#### DATA UNDER STUDY

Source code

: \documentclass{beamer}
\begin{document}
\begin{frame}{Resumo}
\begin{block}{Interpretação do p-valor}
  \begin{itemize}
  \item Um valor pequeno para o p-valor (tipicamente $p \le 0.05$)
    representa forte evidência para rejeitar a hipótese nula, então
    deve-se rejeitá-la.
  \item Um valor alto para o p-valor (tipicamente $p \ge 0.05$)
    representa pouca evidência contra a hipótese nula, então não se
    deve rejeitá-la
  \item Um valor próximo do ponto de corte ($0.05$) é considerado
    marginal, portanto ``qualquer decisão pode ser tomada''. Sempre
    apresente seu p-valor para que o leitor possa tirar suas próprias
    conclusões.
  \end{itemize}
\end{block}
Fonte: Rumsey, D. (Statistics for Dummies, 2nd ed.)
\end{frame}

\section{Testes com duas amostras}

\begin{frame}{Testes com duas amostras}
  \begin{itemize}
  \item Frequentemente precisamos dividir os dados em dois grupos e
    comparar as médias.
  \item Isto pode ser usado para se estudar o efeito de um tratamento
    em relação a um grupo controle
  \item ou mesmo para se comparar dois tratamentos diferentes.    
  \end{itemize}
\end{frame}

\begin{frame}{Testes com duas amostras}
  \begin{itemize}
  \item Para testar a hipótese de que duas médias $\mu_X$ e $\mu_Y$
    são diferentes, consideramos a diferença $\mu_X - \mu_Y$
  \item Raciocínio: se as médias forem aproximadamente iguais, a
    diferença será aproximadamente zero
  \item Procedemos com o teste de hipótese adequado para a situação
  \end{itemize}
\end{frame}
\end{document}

########

» EXERCISE DIRECTIONS:
Quote the records above from their first line through the line containing "comparar as médias.", both ends included.

» TASK RESULT:
Source code

: \documentclass{beamer}
\begin{document}
\begin{frame}{Resumo}
\begin{block}{Interpretação do p-valor}
  \begin{itemize}
  \item Um valor pequeno para o p-valor (tipicamente $p \le 0.05$)
    representa forte evidência para rejeitar a hipótese nula, então
    deve-se rejeitá-la.
  \item Um valor alto para o p-valor (tipicamente $p \ge 0.05$)
    representa pouca evidência contra a hipótese nula, então não se
    deve rejeitá-la
  \item Um valor próximo do ponto de corte ($0.05$) é considerado
    marginal, portanto ``qualquer decisão pode ser tomada''. Sempre
    apresente seu p-valor para que o leitor possa tirar suas próprias
    conclusões.
  \end{itemize}
\end{block}
Fonte: Rumsey, D. (Statistics for Dummies, 2nd ed.)
\end{frame}

\section{Testes com duas amostras}

\begin{frame}{Testes com duas amostras}
  \begin{itemize}
  \item Frequentemente precisamos dividir os dados em dois grupos e
    comparar as médias.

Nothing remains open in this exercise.